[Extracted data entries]
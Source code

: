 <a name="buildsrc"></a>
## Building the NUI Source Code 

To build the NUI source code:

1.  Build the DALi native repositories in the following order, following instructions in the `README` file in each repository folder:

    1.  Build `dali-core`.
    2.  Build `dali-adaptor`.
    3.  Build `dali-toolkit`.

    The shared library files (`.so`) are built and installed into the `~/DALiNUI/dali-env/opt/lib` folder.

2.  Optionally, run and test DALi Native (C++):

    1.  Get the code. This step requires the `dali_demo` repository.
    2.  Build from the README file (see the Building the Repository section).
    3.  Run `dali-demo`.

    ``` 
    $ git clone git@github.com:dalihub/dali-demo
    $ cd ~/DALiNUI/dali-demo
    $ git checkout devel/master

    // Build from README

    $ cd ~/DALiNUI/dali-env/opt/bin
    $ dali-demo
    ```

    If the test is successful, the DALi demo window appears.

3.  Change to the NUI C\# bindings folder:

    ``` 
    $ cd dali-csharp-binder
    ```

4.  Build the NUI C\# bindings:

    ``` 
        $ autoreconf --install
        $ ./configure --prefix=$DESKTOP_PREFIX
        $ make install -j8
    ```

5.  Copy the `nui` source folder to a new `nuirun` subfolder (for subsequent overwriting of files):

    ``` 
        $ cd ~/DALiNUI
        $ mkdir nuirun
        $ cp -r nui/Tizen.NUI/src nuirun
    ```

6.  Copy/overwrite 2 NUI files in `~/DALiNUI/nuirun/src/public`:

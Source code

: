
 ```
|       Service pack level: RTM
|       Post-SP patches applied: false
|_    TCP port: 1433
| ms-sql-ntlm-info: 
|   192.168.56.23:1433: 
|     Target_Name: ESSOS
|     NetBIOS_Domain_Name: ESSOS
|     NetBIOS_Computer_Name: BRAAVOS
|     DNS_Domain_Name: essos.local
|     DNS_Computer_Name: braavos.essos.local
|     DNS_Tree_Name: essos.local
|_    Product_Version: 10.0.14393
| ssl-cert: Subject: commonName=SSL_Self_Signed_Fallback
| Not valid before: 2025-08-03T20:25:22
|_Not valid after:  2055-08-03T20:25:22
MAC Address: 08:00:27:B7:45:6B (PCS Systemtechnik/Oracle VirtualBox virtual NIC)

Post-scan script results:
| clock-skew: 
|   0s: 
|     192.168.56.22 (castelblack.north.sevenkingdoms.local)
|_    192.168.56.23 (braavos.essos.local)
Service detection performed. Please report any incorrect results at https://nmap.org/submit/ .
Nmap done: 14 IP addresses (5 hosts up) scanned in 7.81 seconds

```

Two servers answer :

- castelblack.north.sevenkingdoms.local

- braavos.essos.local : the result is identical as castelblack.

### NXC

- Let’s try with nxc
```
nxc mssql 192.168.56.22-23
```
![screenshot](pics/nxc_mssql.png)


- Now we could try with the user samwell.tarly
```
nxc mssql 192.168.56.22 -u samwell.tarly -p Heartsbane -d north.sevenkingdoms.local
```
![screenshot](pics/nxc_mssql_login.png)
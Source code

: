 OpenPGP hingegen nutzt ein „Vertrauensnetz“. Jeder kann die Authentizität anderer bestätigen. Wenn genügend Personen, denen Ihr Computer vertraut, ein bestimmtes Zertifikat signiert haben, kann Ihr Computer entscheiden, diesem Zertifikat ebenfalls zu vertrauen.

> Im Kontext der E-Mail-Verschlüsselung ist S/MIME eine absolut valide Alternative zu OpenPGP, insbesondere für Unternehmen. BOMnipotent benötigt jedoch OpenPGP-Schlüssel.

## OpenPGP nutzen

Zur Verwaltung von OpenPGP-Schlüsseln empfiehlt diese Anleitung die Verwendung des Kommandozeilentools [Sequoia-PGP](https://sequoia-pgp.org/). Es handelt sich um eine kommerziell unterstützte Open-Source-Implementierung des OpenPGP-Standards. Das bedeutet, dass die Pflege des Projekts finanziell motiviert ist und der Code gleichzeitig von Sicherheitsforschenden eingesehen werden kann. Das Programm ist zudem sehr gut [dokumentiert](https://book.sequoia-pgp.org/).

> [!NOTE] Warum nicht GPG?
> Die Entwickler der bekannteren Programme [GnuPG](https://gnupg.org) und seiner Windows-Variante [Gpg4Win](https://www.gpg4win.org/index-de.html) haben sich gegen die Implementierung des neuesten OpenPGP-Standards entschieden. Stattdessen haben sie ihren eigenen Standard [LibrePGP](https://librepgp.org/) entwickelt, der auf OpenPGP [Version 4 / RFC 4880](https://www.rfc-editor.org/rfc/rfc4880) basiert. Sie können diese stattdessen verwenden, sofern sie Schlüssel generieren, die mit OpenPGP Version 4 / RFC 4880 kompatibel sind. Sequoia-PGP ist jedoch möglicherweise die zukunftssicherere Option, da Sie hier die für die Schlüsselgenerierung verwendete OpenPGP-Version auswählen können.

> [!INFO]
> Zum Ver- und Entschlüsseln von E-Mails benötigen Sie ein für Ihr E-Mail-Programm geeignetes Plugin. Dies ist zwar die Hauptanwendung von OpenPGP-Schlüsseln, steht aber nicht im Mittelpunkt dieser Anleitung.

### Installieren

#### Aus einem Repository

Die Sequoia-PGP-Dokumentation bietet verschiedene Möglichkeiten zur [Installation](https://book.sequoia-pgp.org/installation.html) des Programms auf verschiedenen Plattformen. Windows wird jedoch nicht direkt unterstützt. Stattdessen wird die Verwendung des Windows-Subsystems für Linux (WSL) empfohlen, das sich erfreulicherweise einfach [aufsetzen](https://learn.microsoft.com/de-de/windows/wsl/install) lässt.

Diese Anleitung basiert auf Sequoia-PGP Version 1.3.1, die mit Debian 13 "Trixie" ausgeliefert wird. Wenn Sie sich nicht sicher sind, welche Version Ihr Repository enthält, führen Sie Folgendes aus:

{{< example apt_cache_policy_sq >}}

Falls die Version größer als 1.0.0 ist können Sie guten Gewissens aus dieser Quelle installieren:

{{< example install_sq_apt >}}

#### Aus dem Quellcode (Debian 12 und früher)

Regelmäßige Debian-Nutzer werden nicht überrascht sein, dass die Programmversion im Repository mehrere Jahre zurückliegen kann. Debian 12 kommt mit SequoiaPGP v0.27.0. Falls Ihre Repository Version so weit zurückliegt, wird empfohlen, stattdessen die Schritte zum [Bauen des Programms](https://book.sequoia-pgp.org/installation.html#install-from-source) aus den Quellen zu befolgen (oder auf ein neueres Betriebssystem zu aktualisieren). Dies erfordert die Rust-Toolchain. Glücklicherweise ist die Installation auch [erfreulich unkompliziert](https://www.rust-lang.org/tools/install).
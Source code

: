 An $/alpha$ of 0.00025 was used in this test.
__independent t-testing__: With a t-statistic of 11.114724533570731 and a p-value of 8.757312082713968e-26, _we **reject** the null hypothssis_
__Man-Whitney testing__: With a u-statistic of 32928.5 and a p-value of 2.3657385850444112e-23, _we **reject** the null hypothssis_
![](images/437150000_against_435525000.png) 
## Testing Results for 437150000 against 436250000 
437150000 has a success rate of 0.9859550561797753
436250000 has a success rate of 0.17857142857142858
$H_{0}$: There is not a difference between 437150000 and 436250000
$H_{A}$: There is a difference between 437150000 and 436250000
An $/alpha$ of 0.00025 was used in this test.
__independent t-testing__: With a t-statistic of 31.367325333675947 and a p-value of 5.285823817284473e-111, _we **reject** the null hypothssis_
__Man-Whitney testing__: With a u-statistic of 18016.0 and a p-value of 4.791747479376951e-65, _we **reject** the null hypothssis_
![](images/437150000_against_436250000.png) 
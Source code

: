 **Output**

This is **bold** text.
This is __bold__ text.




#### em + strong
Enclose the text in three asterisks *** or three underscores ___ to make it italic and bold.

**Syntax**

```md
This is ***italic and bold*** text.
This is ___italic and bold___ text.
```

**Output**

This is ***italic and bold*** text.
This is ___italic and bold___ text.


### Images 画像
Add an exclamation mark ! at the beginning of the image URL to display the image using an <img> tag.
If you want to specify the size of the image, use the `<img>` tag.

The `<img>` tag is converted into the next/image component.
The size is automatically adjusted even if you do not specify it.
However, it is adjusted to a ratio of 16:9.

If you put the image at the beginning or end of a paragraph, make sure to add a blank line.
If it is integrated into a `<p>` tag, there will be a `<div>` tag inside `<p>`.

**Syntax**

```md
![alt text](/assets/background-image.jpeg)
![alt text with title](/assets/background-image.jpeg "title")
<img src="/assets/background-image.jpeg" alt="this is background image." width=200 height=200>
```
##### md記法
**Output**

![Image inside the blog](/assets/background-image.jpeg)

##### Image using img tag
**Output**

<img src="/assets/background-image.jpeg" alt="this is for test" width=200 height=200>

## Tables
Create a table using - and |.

■ Instructions to follow: Reproduce exactly the entries above, limited to the lines from the one with "#### Aus dem Quellcode (Debian 12 und früher)" through the one with "the next/image component.", both included.

■ Reply to the task:
#### Aus dem Quellcode (Debian 12 und früher)

Regelmäßige Debian-Nutzer werden nicht überrascht sein, dass die Programmversion im Repository mehrere Jahre zurückliegen kann. Debian 12 kommt mit SequoiaPGP v0.27.0. Falls Ihre Repository Version so weit zurückliegt, wird empfohlen, stattdessen die Schritte zum [Bauen des Programms](https://book.sequoia-pgp.org/installation.html#install-from-source) aus den Quellen zu befolgen (oder auf ein neueres Betriebssystem zu aktualisieren). Dies erfordert die Rust-Toolchain. Glücklicherweise ist die Installation auch [erfreulich unkompliziert](https://www.rust-lang.org/tools/install).
Source code

: An $/alpha$ of 0.00025 was used in this test.
__independent t-testing__: With a t-statistic of 11.114724533570731 and a p-value of 8.757312082713968e-26, _we **reject** the null hypothssis_
__Man-Whitney testing__: With a u-statistic of 32928.5 and a p-value of 2.3657385850444112e-23, _we **reject** the null hypothssis_
![](images/437150000_against_435525000.png) 
## Testing Results for 437150000 against 436250000 
437150000 has a success rate of 0.9859550561797753
436250000 has a success rate of 0.17857142857142858
$H_{0}$: There is not a difference between 437150000 and 436250000
$H_{A}$: There is a difference between 437150000 and 436250000
An $/alpha$ of 0.00025 was used in this test.
__independent t-testing__: With a t-statistic of 31.367325333675947 and a p-value of 5.285823817284473e-111, _we **reject** the null hypothssis_
__Man-Whitney testing__: With a u-statistic of 18016.0 and a p-value of 4.791747479376951e-65, _we **reject** the null hypothssis_
![](images/437150000_against_436250000.png) 
Source code

: **Output**

This is **bold** text.
This is __bold__ text.




#### em + strong
Enclose the text in three asterisks *** or three underscores ___ to make it italic and bold.

**Syntax**

```md
This is ***italic and bold*** text.
This is ___italic and bold___ text.
```

**Output**

This is ***italic and bold*** text.
This is ___italic and bold___ text.


### Images 画像
Add an exclamation mark ! at the beginning of the image URL to display the image using an <img> tag.
If you want to specify the size of the image, use the `<img>` tag.

The `<img>` tag is converted into the next/image component.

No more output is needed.